Mapping strain at the atomic scale with PyNanospacing: An AI-assisted approach to TEM image processing and visualization

The diverse spectrum of material characteristics, including band gap, mechanical moduli, color, phonon and electronic density of states, along with catalytic and surface properties, are intricately intertwined with the atomic structure and the corresponding interatomic bond lengths. This interconnection extends to the manifestation of interplanar spacings within a crystalline lattice. Analysis of these interplanar spacings and the comprehension of any deviations-whether it be lattice compression or expansion, commonly referred to as strain, hold paramount significance in unraveling various unknowns within the field. Transmission Electron Microscopy (TEM) is widely used to capture these atomic-scale ordering, facilitating direct investigation of interplanar spacings.
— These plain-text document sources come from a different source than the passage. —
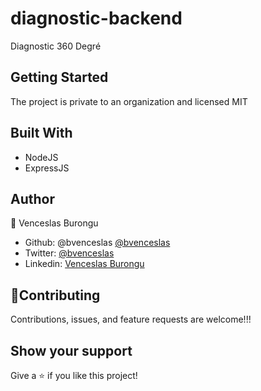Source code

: # diagnostic-backend

Diagnostic 360 Degré


## Getting Started

The project is private to an organization and licensed MIT

## Built With

- NodeJS
- ExpressJS

## Author

👤 Venceslas Burongu

- Github: @bvenceslas [@bvenceslas](https://github.com/bvenceslas)
- Twitter: [@bvenceslas](https://twitter.com/bvenceslas)
- Linkedin: [Venceslas Burongu](https://www.linkedin.com/in/venceslas-burongu-8271b519a/)

## 🤝Contributing

Contributions, issues, and feature requests are welcome!!!

## Show your support

Give a ⭐️ if you like this project!
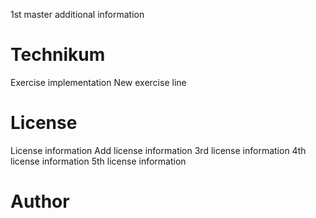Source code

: 1st master additional information

# Technikum

Exercise implementation
New exercise line

# License

License information
Add license information
3rd license information
4th license information
5th license information

# Author
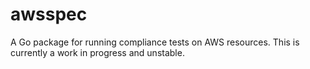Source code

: # awsspec

A Go package for running compliance tests on AWS resources. This is currently a work in progress and unstable.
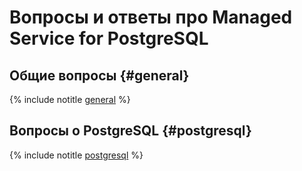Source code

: # Вопросы и ответы про Managed Service for PostgreSQL

## Общие вопросы {#general}

{% include notitle [general](general.md) %}

## Вопросы о PostgreSQL {#postgresql}

{% include notitle [postgresql](postgresql.md) %}
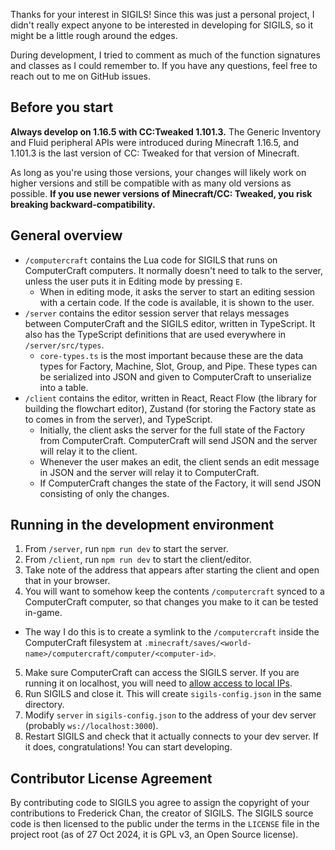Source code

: Thanks for your interest in SIGILS! Since this was just a personal project, I didn't really expect anyone to be interested in developing for SIGILS, so it might be a little rough around the edges.

During development, I tried to comment as much of the function signatures and classes as I could remember to. If you have any questions, feel free to reach out to me on GitHub issues.

## Before you start
**Always develop on 1.16.5 with CC:Tweaked 1.101.3.** The Generic Inventory and Fluid peripheral APIs were introduced during Minecraft 1.16.5, and 1.101.3 is the last version of CC: Tweaked for that version of Minecraft.

As long as you're using those versions, your changes will likely work on higher versions and still be compatible with as many old versions as possible. **If you use newer versions of Minecraft/CC: Tweaked, you risk breaking backward-compatibility.**

## General overview
* `/computercraft` contains the Lua code for SIGILS that runs on ComputerCraft computers. It normally doesn't need to talk to the server, unless the user puts it in Editing mode by pressing `E`.
  * When in editing mode, it asks the server to start an editing session with a certain code. If the code is available, it is shown to the user.
* `/server` contains the editor session server that relays messages between ComputerCraft and the SIGILS editor, written in TypeScript. It also has the TypeScript definitions that are used everywhere in `/server/src/types`.
  * `core-types.ts` is the most important because these are the data types for Factory, Machine, Slot, Group, and Pipe. These types can be serialized into JSON and given to ComputerCraft to unserialize into a table.
* `/client` contains the editor, written in React, React Flow (the library for building the flowchart editor), Zustand (for storing the Factory state as to comes in from the server), and TypeScript.
  * Initially, the client asks the server for the full state of the Factory from ComputerCraft. ComputerCraft will send JSON and the server will relay it to the client.
  * Whenever the user makes an edit, the client sends an edit message in JSON and the server will relay it to ComputerCraft.
  * If ComputerCraft changes the state of the Factory, it will send JSON consisting of only the changes.

## Running in the development environment
1. From `/server`, run `npm run dev` to start the server.
2. From `/client`, run `npm run dev` to start the client/editor.
3. Take note of the address that appears after starting the client and open that in your browser.
4. You will want to somehow keep the contents `/computercraft` synced to a ComputerCraft computer, so that changes you make to it can be tested in-game.
  * The way I do this is to create a symlink to the `/computercraft` inside the ComputerCraft filesystem at `.minecraft/saves/<world-name>/computercraft/computer/<computer-id>`.
5. Make sure ComputerCraft can access the SIGILS server. If you are running it on localhost, you will need to [allow access to local IPs](https://tweaked.cc/guide/local_ips.html).
6. Run SIGILS and close it. This will create `sigils-config.json` in the same directory.
7. Modify `server` in `sigils-config.json` to the address of your dev server (probably `ws://localhost:3000`).
8. Restart SIGILS and check that it actually connects to your dev server. If it does, congratulations! You can start developing.

## Contributor License Agreement
By contributing code to SIGILS you agree to assign the copyright of your contributions to Frederick Chan, the creator of SIGILS. The SIGILS source code is then licensed to the public under the terms in the `LICENSE` file in the project root (as of 27 Oct 2024, it is GPL v3, an Open Source license).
However, creating critical contour maps for visualizing and interpreting lattice stresses in TEM images remains a challenging task. This study introduces an open-source, AI-assisted application, developed entirely in Python, for processing TEM images to facilitate strain analysis through advanced visualization techniques. This application is designed to process a diverse range of materials, including nanoparticles, 2D materials, pure crystals, and solid solutions. By converting local variations in interplanar spacings into contour maps, it provides a visual representation of lattice expansion and compression. With highly versatile settings, as detailed in this paper, the tool is readily accessible for TEM image-based material analysis. It facilitates an in-depth exploration of strain engineering by generating strain contour maps at the atomic scale, offering valuable insights into material properties.